Family C — availability (hostgroup name) + perfdata (one OR call):

thruk_hostgroup_availability(hostgroup='HG_WINDOWS', type='hosts', timeperiod='last24hours') → host_availability.json
thruk_hostgroup_availability(hostgroup='HG_WINDOWS', type='services', timeperiod='last24hours') → service_availability.json (skip + warn on HTTP 500 report_max_objects)
thruk_perfdata_near_threshold(filter=<OR>, within_percent=10, limit=200)

4. Render the HTML

run_skill_script(
  skill='kdust/thruk-monitoring-report',
  command=['python3', 'scripts/render.py']
)

Stdout = a one-line summary with row counts per slot (NA = slot not collected). The HTML lands at /tmp/thruk-report/report.html.

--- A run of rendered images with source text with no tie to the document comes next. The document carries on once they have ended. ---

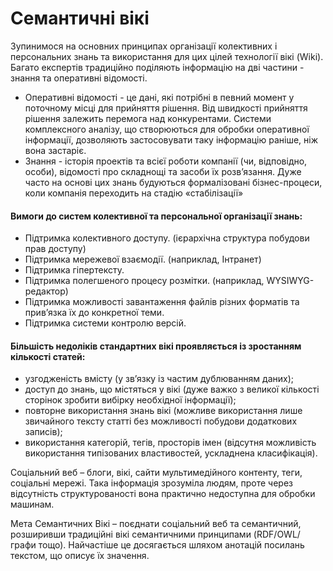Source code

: # Семантичні вікі
Зупинимося на основних принципах організації колективних і персональних знань та використання для цих цілей технології вікі (Wiki).
Багато експертів традиційно поділяють інформацію на дві частини - знання та оперативні відомості.
+ Оперативні відомості - це дані, які потрібні в певний момент у поточному місці для прийняття рішення. Від швидкості прийняття рішення залежить перемога над конкурентами. Системи комплексного аналізу, що створюються для обробки оперативної інформації, дозволяють застосовувати таку інформацію раніше, ніж вона застаріє.
+ Знання - історія проектів та всієї роботи компанії (чи, відповідно, особи), відомості про складнощі та засоби їх розв’язання. Дуже часто на основі цих знань будуються формалізовані бізнес-процеси, коли компанія переходить на стадію «стабілізації»

#### Вимоги до систем колективної та персональної організації знань:
-	Підтримка колективного доступу. (ієрархічна структура побудови прав доступу)
-	Підтримка мережевої взаємодії. (наприклад, Інтранет)
-	Підтримка гіпертексту.
-	Підтримка полегшеного процесу розмітки. (наприклад, WYSIWYG-редактор)
-	Підтримка можливості завантаження файлів різних форматів та прив’язка їх до конкретної теми.
-	Підтримка системи контролю версій.

#### Більшість недоліків стандартних вікі проявляється із зростанням кількості статей:
 -	узгодженість вмісту (у зв’язку із частим дублюванням даних);
 -	доступ до знань, що містяться у вікі (дуже важко з великої кількості сторінок зробити вибірку необхідної інформації);
-	повторне використання знань вікі (можливе використання лише звичайного тексту статті без можливості побудови додаткових записів);
-	використання категорій, тегів, просторів імен (відсутня можливість використання типізованих властивостей, ускладнена класифікація).

Соціальний веб – блоги, вікі, сайти мультимедійного контенту, теги, соціальні мережі. Така інформація зрозуміла людям, проте через відсутність структурованості вона практично недоступна для обробки машинам.

Мета Семантичних Вікі – поєднати соціальний веб та семантичний, розширивши традиційні вікі семантичними принципами (RDF/OWL/графи тощо). Найчастіше це досягається шляхом анотацій посилань текстом, що описує їх значення.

5. Send the email (via `ews-mcp`)

Read the HTML: run_command(cat /tmp/thruk-report/report.html). Typically 30–200 KB — well under the tool body cap. If it ever overflows, lower MAX_ROWS_PER_SECTION / limit=, never truncate at the agent level.
Build the subject from meta.json: [Monitoring <scope_label>] Rapport <period_label> — <YYYY-MM-DD>
Call send_email:
```
send_email(
  to:          ["fsallet@ecritel.net"],
  subject:     "<built above>",
  body:        "<contents of report.html>",
  body_format: "html",
  importance:  "Normal"
)
```
Do not set target_mailbox (the bound mailbox is the right From:), do not add a plain-text part, do not attach the HTML as a file — the HTML IS the body. Surface the returned message_id in the run output.

Read-only contract

This skill NEVER calls thruk_acknowledge, thruk_schedule_*, thruk_recheck, thruk_remove_acknowledgement, thruk_delete_*, thruk_checks, thruk_notifications, or any other write tool. Keep it that way — the report task needs read access only.

Caps & gotchas

Analytics tools cap the log scan at 10000 entries (_warning in the envelope, rendered as an orange note). Narrow since= if you hit it.
thruk_hostgroup_availability(type='both') returns hosts+services in one shot (900+ rows) and always spills — use two type= calls.
save.sh init wipes the workdir contents; saved_to / spill paths from previous runs are invalid afterwards.
Determinism: same JSON inputs ⇒ same report.html (only meta.generated_at, defaulted to now, varies — set it explicitly for byte-stable output). If you see drift, the bug is in render.py; open an issue, do not patch the task prompt.

Failure modes

Symptom	Cause	Fix
`render.py` exits `missing input: meta.json`	`save.sh init` not run	Run init first
Section shows "(slot non collecté)"	MCP call skipped	Collect that slot (or leave it — it is optional)
Section shows "✓ (aucun)"	Tool returned an empty `results`	Nothing to do — healthy perimeter
`save.sh: stdin is not valid JSON`	Streamed a non-JSON blob	Re-collect, or use `--from-file` for spilled payloads
Analytics tool rejects OR (`do not support OR on hostgroup or custom_var`)	Sent an OR filter to a Family-B log tool	Split into two single-leaf calls (`<HG>`, `<CV>`) + `save.sh <slot> --merge` (Perimeter §)
`save.sh --merge: ... no 'results' list to merge`	Merged a non-envelope / scalar slot	Only Family-B slots take `--merge`; Family A/C use a single call
`--from-file: path outside allowed roots`	Spill landed elsewhere	Re-export with `export_fil_to_workdir` to `/tmp/thruk-report/`
`send_email` auth / mailbox error	`ews-mcp` secret rotated / unbound	Re-bind the Secret in `/settings/mcp`, retry once

Extending the perimeter (Linux, network, …)

Scope-agnostic by design. To add a report: create a Task whose prompt calls this skill with scope_label, hostgroup and/or custom_vars set for the scope. No skill code change needed. See references/perimeters.md for Ecritel perimeter conventions.